A narrativa do prólogo funciona também como um modo de preparar a recepção das imagens. Para Béla Tarr ela é um perfeito exemplo de nossas limitações: “Criamos algumas teorias, ou criamos algo, não importa o quê, talvez apenas uma mesa, e acreditamos firmemente em nossa criação até nos depararmos com algo como o cocheiro chicoteando o cavalo”. Diante de algo real, concreto, a teoria desaparece. “Nietszche foi proteger o cavalo com o próprio corpo, abraçou a nuca do cavalo. E pronto. Nossas teorias e análises podem estar erradas, nós temos que nos aproximar das coisas reais com os olhos bem abertos”. A observação indica como o espectador deve se relacionar com tais imagens: ele deve abraçá-las com os olhos, tal como Nietszche abraçou o cavalo. Imaginemos O cavalo de Turim como uma extensão ou projeção do cavalo chicoteado na via Carlo Alberto. O cocheiro, sua filha e o cavalo, chicoteados pelo vento que sopra forte lá fora estão à espera do abraço do espectador.
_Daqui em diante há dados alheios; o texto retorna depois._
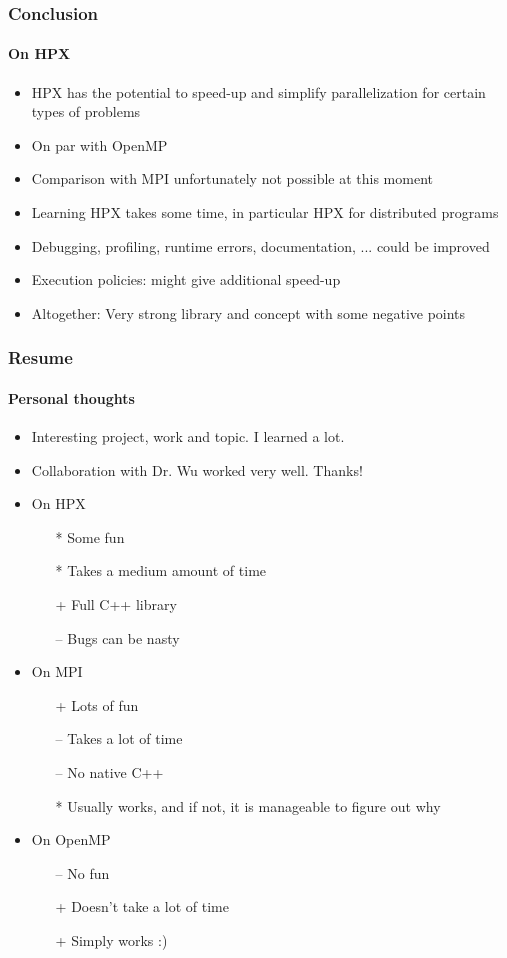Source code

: \begin{frame}
\frametitle{Conclusion}
\framesubtitle{On HPX}
\begin{itemize}
 \item HPX has the potential to speed-up and simplify parallelization for certain types of problems
 \item On par with OpenMP
 \item Comparison with MPI unfortunately not possible at this moment
 \item Learning HPX takes some time, in particular HPX for distributed programs
 \item Debugging, profiling, runtime errors, documentation, ...  could be improved
 \item Execution policies: might give additional speed-up
 \item Altogether: Very strong library and concept with some negative points
\end{itemize}
\end{frame}

\begin{frame}
\frametitle{Resume}
\framesubtitle{Personal thoughts}
\begin{itemize}
 \item Interesting project, work and topic. I learned a lot.
 \item Collaboration with Dr. Wu worked very well. Thanks!
 \item On HPX
       \begin{itemize}
        \item[*] Some fun
        \item[*] Takes a medium amount of time
        \item[+] Full C++ library
        \item[--] Bugs can be nasty
       \end{itemize}
 \item On MPI
       \begin{itemize}
        \item[+] Lots of fun
        \item[--] Takes a lot of time
        \item[--] No native C++
        \item[*] Usually works, and if not, it is manageable to figure out why
       \end{itemize}
 \item On OpenMP
       \begin{itemize}
        \item[--] No fun
        \item[+] Doesn't take a lot of time
        \item[+] Simply works :)
       \end{itemize}
\end{itemize}
\end{frame}



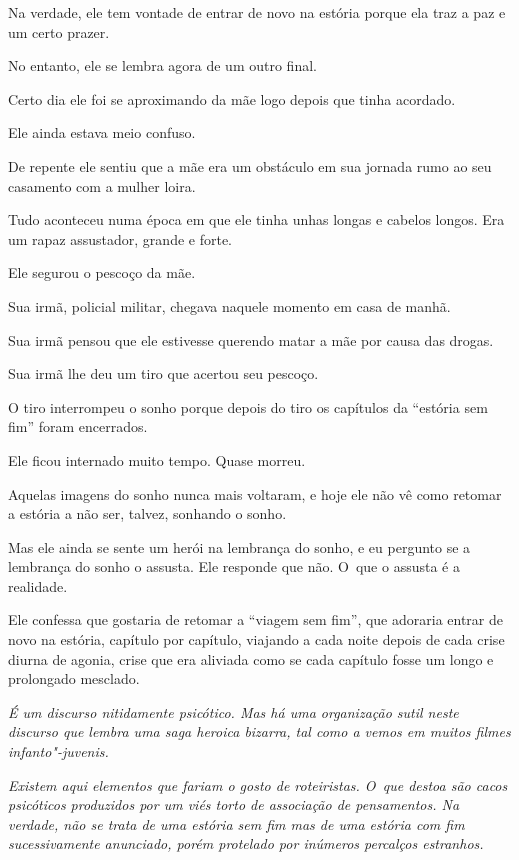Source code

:Na verdade, ele tem vontade de entrar de novo na estória porque ela traz
a paz e um certo prazer.

No entanto, ele se lembra agora de um outro final.

Certo dia ele foi se aproximando da mãe logo depois que tinha acordado.

Ele ainda estava meio confuso.

De repente ele sentiu que a mãe era um obstáculo em sua jornada rumo ao
seu casamento com a mulher loira.

Tudo aconteceu numa época em que ele tinha unhas longas e cabelos
longos. Era um rapaz assustador, grande e forte.

Ele segurou o pescoço da mãe.

Sua irmã, policial militar, chegava naquele momento em casa de manhã.

Sua irmã pensou que ele estivesse querendo matar a mãe por causa das
drogas.

Sua irmã lhe deu um tiro que acertou seu pescoço.

O tiro interrompeu o sonho porque depois do tiro os capítulos da
``estória sem fim'' foram encerrados.

Ele ficou internado muito tempo. Quase morreu.

Aquelas imagens do sonho nunca mais voltaram, e hoje ele não vê como
retomar a estória a não ser, talvez, sonhando o sonho.

Mas ele ainda se sente um herói na lembrança do sonho, e eu pergunto se
a lembrança do sonho o assusta. Ele responde que não. O~que o assusta é
a realidade.

Ele confessa que gostaria de retomar a ``viagem sem fim'', que adoraria
entrar de novo na estória, capítulo por capítulo, viajando a cada noite
depois de cada crise diurna de agonia, crise que era aliviada como se
cada capítulo fosse um longo e prolongado mesclado. ~{}~

\begin{center}\asterisc{}\end{center}


\emph{É um discurso nitidamente psicótico. Mas há uma organização sutil
neste discurso que lembra uma saga heroica bizarra, tal como a vemos em
muitos filmes infanto"-juvenis.}~

\emph{Existem aqui elementos que fariam o gosto de roteiristas. O~que
destoa são cacos psicóticos produzidos por um viés torto de associação
de pensamentos. Na verdade, não se trata de uma estória sem fim mas de
uma estória com fim sucessivamente anunciado, porém protelado por
inúmeros percalços estranhos.}~

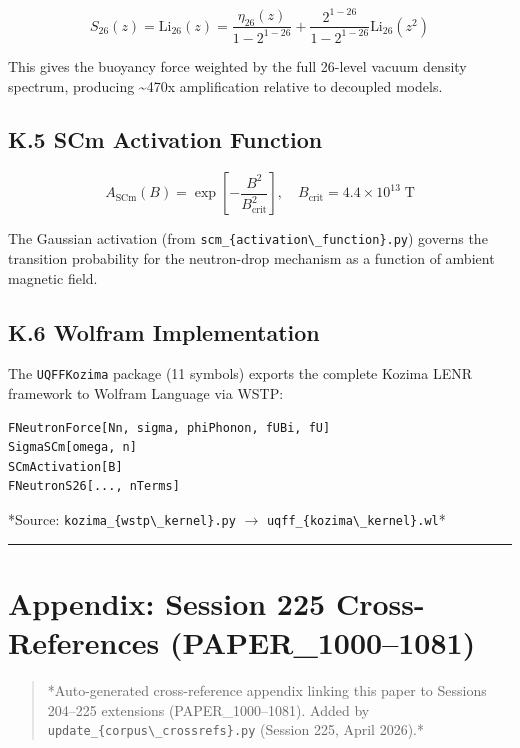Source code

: \documentclass[11pt]{article}
\begin{document}
$$S_{26}(z) = \text{Li}_{26}(z) = \frac{\eta_{26}(z)}{1 - 2^{1-26}} + \frac{2^{1-26}}{1 - 2^{1-26}} \text{Li}_{26}(z^2)$$

This gives the buoyancy force weighted by the full 26-level vacuum density spectrum, producing \textasciitilde{}470x amplification relative to decoupled models.

\subsection*{K.5 SCm Activation Function}

$$A_{\mathrm{SCm}}(B) = \exp\!\left[-\frac{B^2}{B_{\mathrm{crit}}^2}\right], \quad B_{\mathrm{crit}} = 4.4 \times 10^{13} \;\text{T}$$

The Gaussian activation (from \verb|scm_{activation\_function}.py|) governs the transition probability for the neutron-drop mechanism as a function of ambient magnetic field.

\subsection*{K.6 Wolfram Implementation}

The \verb|UQFFKozima| package (11 symbols) exports the complete Kozima LENR framework to Wolfram Language via WSTP:

\begin{verbatim}
FNeutronForce[Nn, sigma, phiPhonon, fUBi, fU]
SigmaSCm[omega, n]
SCmActivation[B]
FNeutronS26[..., nTerms]
\end{verbatim}

*Source: \verb|kozima_{wstp\_kernel}.py| $\to$ \verb|uqff_{kozima\_kernel}.wl|*

\noindent\rule{\textwidth}{0.4pt}

\section*{Appendix: Session 225 Cross-References (PAPER\_1000--1081)}

\begin{quote}
*Auto-generated cross-reference appendix linking this paper to
Sessions 204--225 extensions (PAPER\_1000--1081). Added by
\verb|update_{corpus\_crossrefs}.py| (Session 225, April 2026).*
\end{quote}
\end{document}

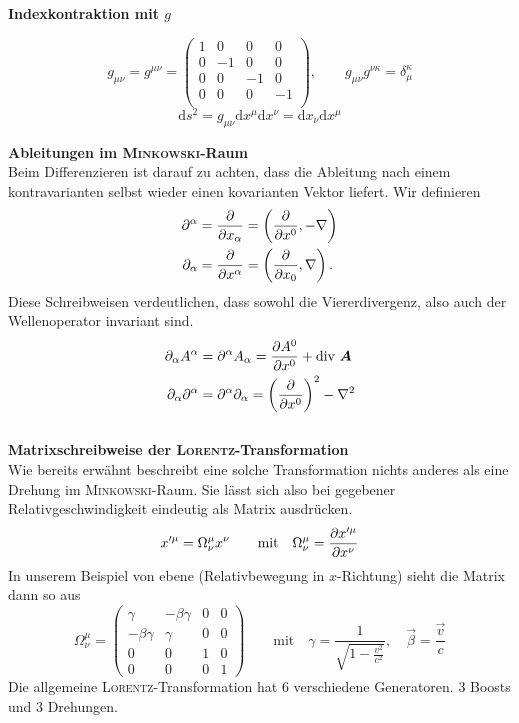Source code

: \textbf{Indexkontraktion mit $g$}

\begin{equation*}
g_{\mu\nu}=g^{\mu\nu}=\begin{pmatrix}
1 & 0& 0 & 0 \\
0 &-1& 0 & 0\\
0 & 0 & -1 & 0 \\
0 & 0 & 0 & -1 \\
\end{pmatrix}, \qquad g_{\mu\nu}g^{\nu\kappa}=\delta_\mu^\kappa
\end{equation*}
\begin{equation*}
\mathrm{d}s^2 = g_{\mu\nu}\mathrm{d}x^\mu\mathrm{d}x^\nu=\mathrm{d}x_\nu\mathrm{d}x^\mu
\end{equation*}

\newpage
\textbf{Ableitungen im \textsc{Minkowski}-Raum}\\

Beim Differenzieren ist darauf zu achten, dass die Ableitung nach einem kontravarianten selbst wieder einen kovarianten Vektor liefert. Wir definieren
\begin{align*}
\partial^\alpha &= \frac{\partial{}}{\partial{x_\alpha}}=\left(\frac{\partial{}}{\partial{x^0}},-\nabla\right)\\
\partial_\alpha &= \frac{\partial{}}{\partial{x^\alpha}}=\left(\frac{\partial{}}{\partial{x_0}},\nabla\right).
\end{align*}
Diese Schreibweisen verdeutlichen, dass sowohl die Viererdivergenz, also auch der Wellenoperator invariant sind.
\begin{align*}
\partial_\alpha A^\alpha &= \partial^\alpha A_\alpha =\frac{\partial{A^0}}{\partial{x^0}}+\text{div }\bm{A}\\
\partial_\alpha\partial^\alpha&=\partial^\alpha\partial_\alpha = \left(\frac{\partial{}}{\partial{x^0}}\right)^2-\nabla^2
\end{align*}\\

\textbf{Matrixschreibweise der \textsc{Lorentz}-Transformation}\\

Wie bereits erwähnt beschreibt eine solche Transformation nichts anderes als eine Drehung im \textsc{Minkowski}-Raum. Sie lässt sich also bei gegebener Relativgeschwindigkeit eindeutig als Matrix ausdrücken.
\begin{equation*}
x'^\mu = \Omega_\nu^\mu x^\nu \qquad \text{mit}\quad \Omega_\nu^\mu = \frac{\partial{x'^\mu}}{\partial{x^\nu}}
\end{equation*}
In unserem Beispiel von ebene (Relativbewegung in $x$-Richtung) sieht die Matrix dann so aus
\begin{equation*}
\Omega_\nu^\mu = \begin{pmatrix}
\gamma &-\beta\gamma & 0 & 0 \\
-\beta\gamma & \gamma & 0 & 0 \\
0 & 0 & 1 & 0\\
0 & 0 & 0 & 1
\end{pmatrix}  \qquad \text{mit}\quad \gamma=\frac{1}{\sqrt{1-\frac{v^2}{c^2}}}, \quad \vec{\beta} = \frac{\vec{v}}{c}
\end{equation*}
Die allgemeine \textsc{Lorentz}-Transformation hat 6 verschiedene Generatoren. 3 Boosts und 3 Drehungen.
\newpage
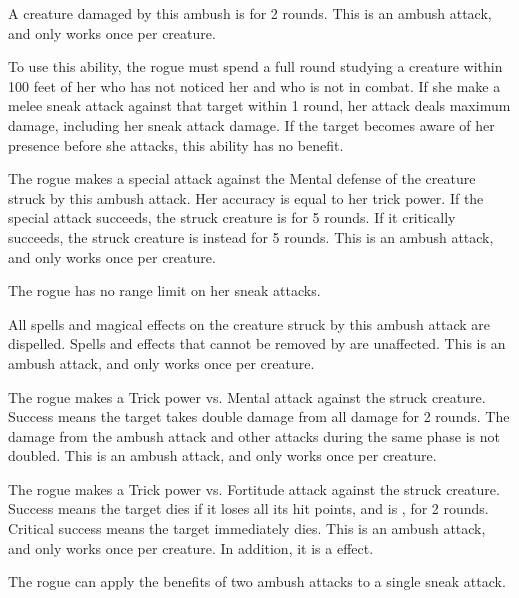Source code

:        A creature damaged by this ambush is \immobilized for 2 rounds.
        This is an ambush attack, and only works once per creature.

        To use this ability, the rogue must spend a full round studying a creature within 100 feet of her who has not noticed her and who is not in combat.
        If she make a melee sneak attack against that target within 1 round, her attack deals maximum damage, including her sneak attack damage.
        If the target becomes aware of her presence before she attacks, this ability has no benefit.

        The rogue makes a special attack against the Mental defense of the creature struck by this ambush attack.
        Her accuracy is equal to her trick power.
        If the special attack succeeds, the struck creature is \disoriented for 5 rounds.
        If it critically succeeds, the struck creature is instead \confused for 5 rounds.
        This is an ambush attack, and only works once per creature.

        The rogue has no range limit on her sneak attacks.

        All spells and magical effects on the creature struck by this ambush attack are dispelled.
        Spells and effects that cannot be removed by  are unaffected.
        This is an ambush attack, and only works once per creature.

        The rogue makes a Trick power vs. Mental attack against the struck creature.
        Success means the target takes double damage from all damage for 2 rounds.
        The damage from the ambush attack and other attacks during the same phase is not doubled.
        This is an ambush attack, and only works once per creature.

        The rogue makes a Trick power vs. Fortitude attack against the struck creature.
        Success means the target dies if it loses all its hit points, and is \staggered, for 2 rounds.
        Critical success means the target immediately dies.
        This is an ambush attack, and only works once per creature.
        In addition, it is a  effect.

        The rogue can apply the benefits of two ambush attacks to a single sneak attack.

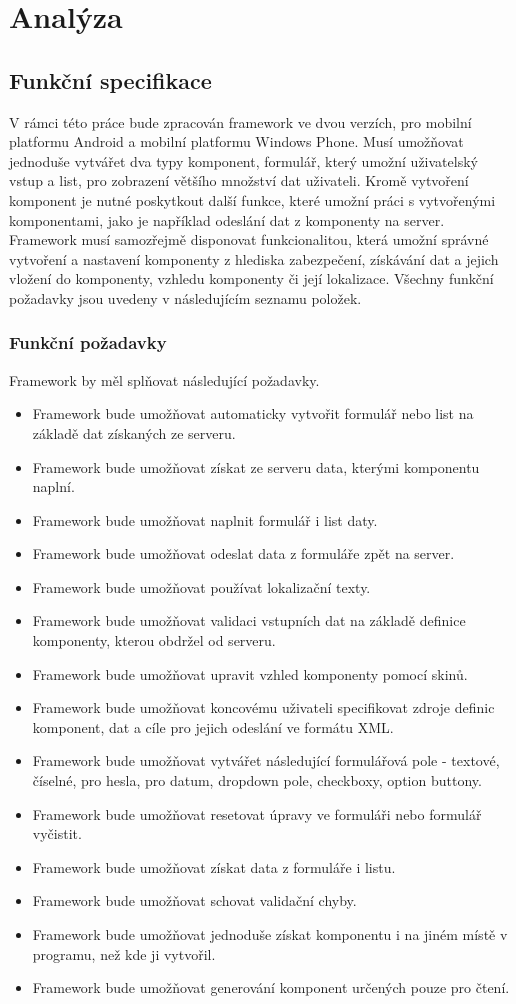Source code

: \chapter{Analýza}
\section{Funkční specifikace}
V rámci této práce bude zpracován framework ve dvou verzích, pro mobilní platformu Android a mobilní platformu Windows Phone. Musí umožňovat jednoduše vytvářet dva typy komponent, formulář, který umožní uživatelský vstup a list, pro zobrazení většího množství dat uživateli. Kromě vytvoření komponent je nutné poskytkout další funkce, které umožní práci s vytvořenými komponentami, jako je například odeslání dat z komponenty na server. Framework musí samozřejmě disponovat funkcionalitou, která umožní správné vytvoření a nastavení komponenty z hlediska zabezpečení, získávání dat a jejich vložení do komponenty, vzhledu komponenty či její lokalizace. Všechny funkční požadavky jsou uvedeny v následujícím seznamu položek.
\subsection{Funkční požadavky}

Framework by měl splňovat následující požadavky.
\begin{itemize}
\item Framework bude umožňovat automaticky vytvořit formulář nebo list na základě dat získaných ze serveru.
\item Framework bude umožňovat získat ze serveru data, kterými komponentu naplní.
\item Framework bude umožňovat naplnit formulář i list daty.
\item Framework bude umožňovat odeslat data z formuláře zpět na server.
\item Framework bude umožňovat používat lokalizační texty.
\item Framework bude umožňovat validaci vstupních dat na základě definice komponenty, kterou obdržel od serveru.
\item Framework bude umožňovat upravit vzhled komponenty pomocí skinů.
\item Framework bude umožňovat koncovému uživateli specifikovat zdroje definic komponent, dat a cíle pro jejich odeslání ve formátu XML.
\item Framework bude umožňovat vytvářet následující formulářová pole - textové, číselné, pro hesla, pro datum, dropdown pole, checkboxy, option buttony.
\item Framework bude umožňovat resetovat úpravy ve formuláři nebo formulář vyčistit.
\item Framework bude umožňovat získat data z formuláře i listu.
\item Framework bude umožňovat schovat validační chyby.
\item Framework bude umožňovat jednoduše získat komponentu i na jiném místě v programu, než kde ji vytvořil.
\item Framework bude umožňovat generování komponent určených pouze pro čtení. 
\end{itemize}

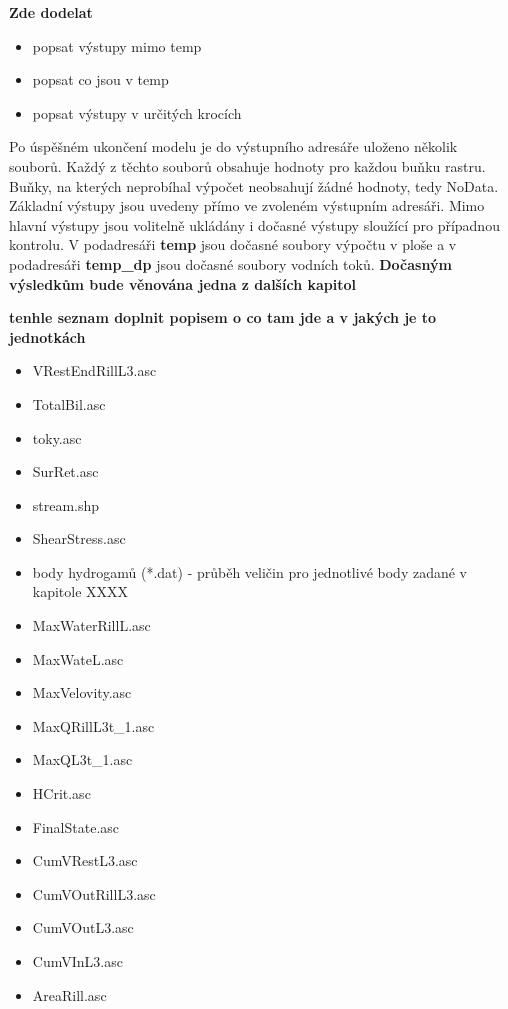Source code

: \textbf{Zde dodelat}
\begin{itemize}
\item popsat výstupy mimo temp
\item popsat co jsou v temp
\item popsat výstupy v určitých krocích
\end{itemize}



Po úspěšném ukončení modelu je do výstupního adresáře uloženo několik souborů. Každý z těchto souborů obsahuje hodnoty pro každou buňku rastru. Buňky, na kterých neprobíhal výpočet neobsahují žádné hodnoty, tedy NoData. Základní výstupy jsou uvedeny přímo ve zvoleném výstupním adresáři. Mimo hlavní výstupy jsou volitelně ukládány i dočasné výstupy sloužící pro případnou kontrolu. V podadresáři \textbf{temp} jsou dočasné soubory výpočtu v ploše a v podadresáři \textbf{temp_dp} jsou dočasné soubory vodních toků. \textbf{Dočasným výsledkům bude věnována jedna z dalších kapitol}

\textbf{tenhle seznam doplnit popisem o co tam jde a v jakých je to jednotkách}
\begin{itemize}
\item VRestEndRillL3.asc
\item TotalBil.asc
\item toky.asc
\item SurRet.asc
\item stream.shp
\item ShearStress.asc
\item body hydrogamů (*.dat) - průběh veličin pro jednotlivé body zadané v kapitole XXXX
\item MaxWaterRillL.asc
\item MaxWateL.asc
\item MaxVelovity.asc
\item MaxQRillL3t_1.asc
\item MaxQL3t_1.asc
\item HCrit.asc
\item FinalState.asc
\item CumVRestL3.asc
\item CumVOutRillL3.asc
\item CumVOutL3.asc
\item CumVInL3.asc
\item AreaRill.asc
\end{itemize}

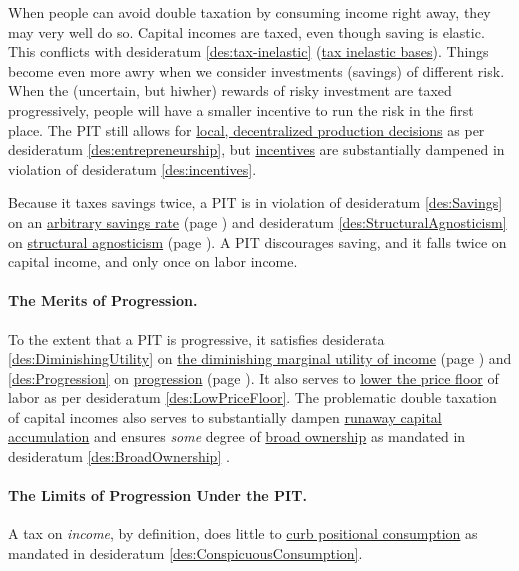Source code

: When people can avoid double taxation by consuming income right away, they may very well do so.
Capital incomes are taxed, even though saving is elastic.
This conflicts with desideratum \ref{des:tax-inelastic} (\hyperref[des:tax-inelastic]{tax inelastic bases}).
Things become even more awry when we consider investments (savings) of different risk.
When the (uncertain, but hiwher) rewards of risky investment are taxed progressively, people will have a smaller incentive to run the risk in the first place.
The PIT still allows for \hyperref[des:entrepreneurship]{local, decentralized production decisions} as per desideratum \ref{des:entrepreneurship}, but \hyperref[des:incentives]{incentives} are substantially dampened in violation of desideratum \ref{des:incentives}.

Because it taxes savings twice, a PIT is in violation of desideratum \ref{des:Savings} on an \hyperref[des:Savings]{arbitrary savings rate} (page \pageref{des:Savings}) and desideratum \ref{des:StructuralAgnosticism} on \hyperref[des:StructuralAgnosticism]{structural agnosticism} (page \pageref{des:StructuralAgnosticism}).
A PIT discourages saving, and it falls twice on capital income, and only once on labor income.

\paragraph{The Merits of Progression.} To the extent that a PIT is progressive, it satisfies desiderata \ref{des:DiminishingUtility} on \hyperref[des:DiminishingUtility]{the diminishing marginal utility of income} (page \pageref{des:DiminishingUtility}) and \ref{des:Progression} on \hyperref[des:Progression]{progression} (page \pageref{des:Progression}).
It also serves to \hyperref[des:LowPriceFloor]{lower the price floor} of labor as per desideratum \ref{des:LowPriceFloor}.
The problematic double taxation of capital incomes also serves to substantially dampen \hyperref[sec:GovDynofIneq]{runaway capital accumulation} and ensures \emph{some} degree of \hyperref[des:BroadOwnership]{broad ownership} as mandated in desideratum \ref{des:BroadOwnership} \citep[810]{McCaffery2005}.

\paragraph{The Limits of Progression Under the PIT.} A tax on \emph{income}, by definition, does little to \hyperref[des:ConspicuousConsumption]{curb positional consumption} as mandated in desideratum \ref{des:ConspicuousConsumption}.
É preciso de verdade abraçar a cena: vestir o pai, aquecer-se com a aguardente; ensilhar o cavalo, montar e desmontar a carroça; caminhar com a filha da porta de casa até o poço; voltar com ela para casa, no passo difícil de quem (quase) não interpreta e realmente vive o esforço de caminhar ao vento forte; comer a batata ainda muito quente ao lado cocheiro, que, braço direito paralisado, tira a pele com a ponta dos dedos, amassa a bata com um murro e sopra os pedaços antes de engolir; cortar lenha para o fogão, ferver a água para lavar roupa, deixar-se ficar na janela, o olhar em silêncio para o vento e o nada lá fora – fazer tudo de novo no dia seguinte.

A cena é principalmente a descrição minuciosa de uma ação e por isso, em lugar da aparência primeira, a de um gesto muitas vezes repetido, surge sempre como a informação nova que efetivamente é. O que o espectador recebe do filme – da imagem e da música densa, insistente, repetitiva –  é um roteiro ou rascunho para a narração que vai construir. Uma indicação de que, futuro narrador, ele deve ver os personagens como se fossem as pessoas reais observadas por Béla Tarr para poder filmar as novelas de Krasznahorkai. Por isso mesmo os intérpretes de O cavalo de Turim são convidados a ir além da representação, a  reconstituir o real esforço exigido pela cena – arrastar a carroça, calçar a porta com uma pedra,  buscar água no poço, proteger-se do vento e do frio, comer a batata quente com a ponta dos dedos.

No começo, uma história contada sobre uma tela preta. No final, a imagem se apaga pouco a pouco numa tela vazia e escura. Entre um vazio e outro, são imagens para serem abraçadas pelo olhar tal como um dia, em Turim, Nietszche abraçou o pescoço do cavalo açoitado pelo cocheiro. A cena final, a tela de novo vazia e escura como a do início, volta a convidar o espectador a assumir o papel de narrador – papel talvez iniciado ainda durante a projeção. E assim, ao contar para si mesmo como abraçou O cavalo de Turim, ele não apenas torna mais rico e intenso o diálogo com o filme de Béla Tarr como, por meio dele, com o cinema como um todo.